In addition to battery manufacturing, India can build expertise in vehicle assembly, electric drivetrains, and smart charging technology. By fostering innovation and creating a conducive ecosystem for eV startups, India could become a global manufacturing hub for EVs and related components.
EV Technology Standardisation
China has mastered the art of standardising key EV technologies, from batteries and charging infrastructure to software systems, making scalability smoother for both local players and international giants. Chinese carmakers are taking it a step further by standardising everything from vehicle models to cutting-edge digital operating systems, which are crucial for smart cars.

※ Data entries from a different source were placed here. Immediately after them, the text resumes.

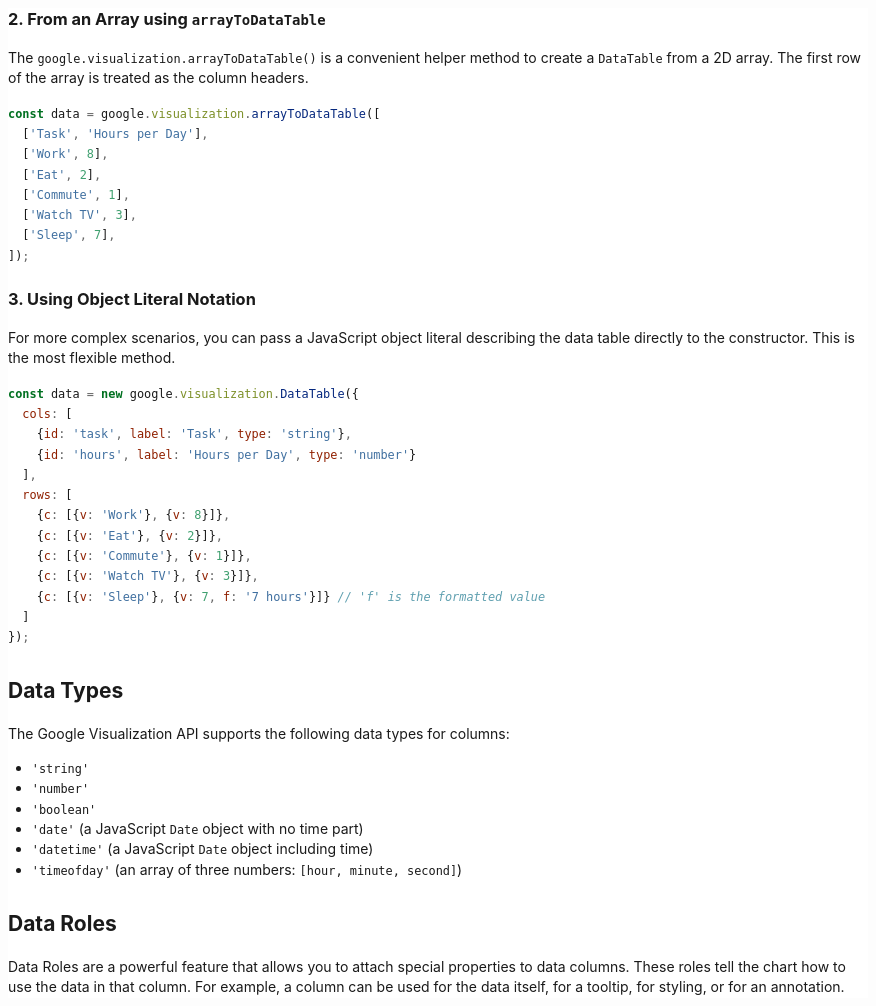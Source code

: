 ### 2. From an Array using `arrayToDataTable`

The `google.visualization.arrayToDataTable()` is a convenient helper method to create a `DataTable` from a 2D array. The first row of the array is treated as the column headers.

```javascript
const data = google.visualization.arrayToDataTable([
  ['Task', 'Hours per Day'],
  ['Work', 8],
  ['Eat', 2],
  ['Commute', 1],
  ['Watch TV', 3],
  ['Sleep', 7],
]);
```

### 3. Using Object Literal Notation

For more complex scenarios, you can pass a JavaScript object literal describing the data table directly to the constructor. This is the most flexible method.

```javascript
const data = new google.visualization.DataTable({
  cols: [
    {id: 'task', label: 'Task', type: 'string'},
    {id: 'hours', label: 'Hours per Day', type: 'number'}
  ],
  rows: [
    {c: [{v: 'Work'}, {v: 8}]},
    {c: [{v: 'Eat'}, {v: 2}]},
    {c: [{v: 'Commute'}, {v: 1}]},
    {c: [{v: 'Watch TV'}, {v: 3}]},
    {c: [{v: 'Sleep'}, {v: 7, f: '7 hours'}]} // 'f' is the formatted value
  ]
});
```

## Data Types

The Google Visualization API supports the following data types for columns:

-   `'string'`
-   `'number'`
-   `'boolean'`
-   `'date'` (a JavaScript `Date` object with no time part)
-   `'datetime'` (a JavaScript `Date` object including time)
-   `'timeofday'` (an array of three numbers: `[hour, minute, second]`)

## Data Roles

Data Roles are a powerful feature that allows you to attach special properties to data columns. These roles tell the chart how to use the data in that column. For example, a column can be used for the data itself, for a tooltip, for styling, or for an annotation.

With a clear regulatory framework around battery management systems (BMS), the Chinese government has ensured streamlined EV development. This approach not only accelerates innovation but also sets China up as a global leader in the electric vehicle revolution.
India's lack of clear and consistent regulations is a significant barrier to the sector's growth. While FAME and PLI schemes have provided incentives, the absence of standardised frameworks hampers interoperability between brands and charging networks, leading to fragmented infrastructure.
This inconsistency slows the transition to EVs, as consumers and manufacturers face uncertainty over compatibility. Clear regulations, similar to those in China, would foster smoother integration and accelerate adoption
Policy Framework, Incentives
The FAME India scheme has been key in boosting EV adoption in India, offering financial incentives for both consumers and manufacturers. Recent data shows India has sold 15.77 lakh EVs, sanctioned 7,210 electric buses, and approved 9,441 charging stations.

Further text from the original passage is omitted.